The publisher began seeking printing quotes, and the digital team drew up plans for a website and social media marketing. We set editorial calendars, print dates, and budgets, and we started planning our own launch party.
Then the world changed.
“We began this second edition of Back Matter in January. Then, none of us was imagining our current reality, structured by daily video chats and people actually debating if silk scarves are better or worse than bandanas in stopping a pandemic,” wrote Handlin in her Letter from the Editor. “We just wanted to make a sassy magazine that pokes holes in the immense, white, privileged landscape of publishing.”
In response to the COVID-19 pandemic, we decided to trudge on virtually. We launched the new issue on the magazine’s website and began to roll out the articles and illustrations we had crafted.
It wasn’t easy. “We have had to relearn ways of communicating, sharing information, and effectively coming together to cohesively formulate the vision and content of the publication,” says Lammers. “We are now sharing different time zones from Australia to Korea to the U.S.”
“I cannot help but think that the initial design decisions made at the very start of the publication are reflective of our current surrounding environment,” Lammers says. “Back Matter’s hand-drawn illustrations, risograph-printed pages and sewn-bound finish strip back the complexities and reveal insight into the way we had to critically adapt and think about the publication.”
The Back Matter team is continuing to build out the website, publishing new pieces weekly. Cailin Potami wrote a piece on underrepresentation in publishing. Jessie Mohkami explored the gender gap in book club culture. Adji Ngathe Kebe explained how comp titles paved the way for the racist bestselling disaster American Dirt.
Soon we’ll share a special section that responds to the landscape of media in a crisis.
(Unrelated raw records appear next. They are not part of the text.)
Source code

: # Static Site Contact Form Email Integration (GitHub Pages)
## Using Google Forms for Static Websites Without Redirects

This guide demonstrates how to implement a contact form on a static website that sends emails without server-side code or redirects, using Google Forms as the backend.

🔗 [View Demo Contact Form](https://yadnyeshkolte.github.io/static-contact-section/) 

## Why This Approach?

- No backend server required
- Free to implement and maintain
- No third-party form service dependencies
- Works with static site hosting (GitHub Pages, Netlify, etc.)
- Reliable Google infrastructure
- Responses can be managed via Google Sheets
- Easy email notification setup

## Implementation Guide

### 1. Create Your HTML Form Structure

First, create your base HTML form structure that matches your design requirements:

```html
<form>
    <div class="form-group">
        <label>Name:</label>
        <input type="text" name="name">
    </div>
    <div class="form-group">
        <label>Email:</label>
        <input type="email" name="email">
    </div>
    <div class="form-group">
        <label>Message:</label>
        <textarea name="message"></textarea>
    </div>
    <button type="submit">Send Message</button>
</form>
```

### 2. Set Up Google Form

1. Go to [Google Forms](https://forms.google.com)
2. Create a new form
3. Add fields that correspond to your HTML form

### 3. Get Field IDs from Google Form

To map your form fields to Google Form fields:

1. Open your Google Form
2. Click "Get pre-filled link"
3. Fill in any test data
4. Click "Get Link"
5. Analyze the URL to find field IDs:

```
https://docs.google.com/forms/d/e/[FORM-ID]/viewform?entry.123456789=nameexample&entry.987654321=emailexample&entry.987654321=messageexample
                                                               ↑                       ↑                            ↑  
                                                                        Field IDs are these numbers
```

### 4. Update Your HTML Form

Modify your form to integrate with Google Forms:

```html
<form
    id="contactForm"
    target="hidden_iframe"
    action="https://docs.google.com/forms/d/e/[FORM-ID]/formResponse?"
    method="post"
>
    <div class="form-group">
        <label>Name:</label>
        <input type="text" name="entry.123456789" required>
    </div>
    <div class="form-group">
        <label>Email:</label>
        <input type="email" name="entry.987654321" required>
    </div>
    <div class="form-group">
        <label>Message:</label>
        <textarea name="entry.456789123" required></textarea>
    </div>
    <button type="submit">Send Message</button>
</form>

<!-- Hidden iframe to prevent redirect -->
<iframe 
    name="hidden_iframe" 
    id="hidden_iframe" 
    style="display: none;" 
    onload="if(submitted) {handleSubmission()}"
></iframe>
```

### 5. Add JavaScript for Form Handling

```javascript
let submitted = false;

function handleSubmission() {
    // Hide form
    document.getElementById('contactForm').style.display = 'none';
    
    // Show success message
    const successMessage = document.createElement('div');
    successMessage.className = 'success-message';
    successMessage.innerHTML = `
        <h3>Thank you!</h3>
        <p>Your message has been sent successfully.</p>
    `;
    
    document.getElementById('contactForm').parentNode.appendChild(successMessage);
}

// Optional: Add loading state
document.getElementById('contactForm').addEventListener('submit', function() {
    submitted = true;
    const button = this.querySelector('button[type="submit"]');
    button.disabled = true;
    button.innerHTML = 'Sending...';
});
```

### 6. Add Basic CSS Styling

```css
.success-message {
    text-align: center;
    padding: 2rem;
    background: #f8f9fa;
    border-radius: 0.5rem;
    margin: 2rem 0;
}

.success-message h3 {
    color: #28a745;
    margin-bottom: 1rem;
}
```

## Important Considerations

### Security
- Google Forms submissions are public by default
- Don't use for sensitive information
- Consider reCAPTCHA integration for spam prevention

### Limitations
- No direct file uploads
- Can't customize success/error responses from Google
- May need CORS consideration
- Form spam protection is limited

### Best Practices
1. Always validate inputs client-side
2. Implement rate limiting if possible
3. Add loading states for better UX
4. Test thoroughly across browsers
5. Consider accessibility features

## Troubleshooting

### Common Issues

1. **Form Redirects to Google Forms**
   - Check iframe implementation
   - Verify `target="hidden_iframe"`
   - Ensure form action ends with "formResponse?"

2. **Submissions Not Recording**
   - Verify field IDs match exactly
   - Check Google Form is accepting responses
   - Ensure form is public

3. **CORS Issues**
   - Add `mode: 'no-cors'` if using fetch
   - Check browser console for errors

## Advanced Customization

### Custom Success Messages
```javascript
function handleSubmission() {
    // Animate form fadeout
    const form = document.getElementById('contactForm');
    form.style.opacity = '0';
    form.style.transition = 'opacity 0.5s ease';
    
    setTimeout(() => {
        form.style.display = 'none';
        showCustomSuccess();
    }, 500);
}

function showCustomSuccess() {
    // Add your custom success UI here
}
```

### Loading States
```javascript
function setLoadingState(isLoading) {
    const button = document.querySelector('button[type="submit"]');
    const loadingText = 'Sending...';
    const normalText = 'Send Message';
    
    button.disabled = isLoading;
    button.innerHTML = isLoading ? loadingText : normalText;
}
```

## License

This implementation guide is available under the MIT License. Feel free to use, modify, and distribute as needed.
We are working to finish our final print design, with hopes of printing it in the fall, if those who are not graduating will be able to return to campus by then.
The ending of this semester is bittersweet. Instead of celebrating our work together at a bar in the city, we are sitting alone in our respective homes at our computers. Through blood, sweat, and InDesign tears, we will have the final design for a print magazine, but its future, like many things, is TBD. Still, we were able to provide a digital home to the works of some incredible New School writers and illustrators — graduate work and research that was produced in the face of global chaos.
Publishing, at large, has been forced to adapt. This issue of Back Matter will always be a relic of this time.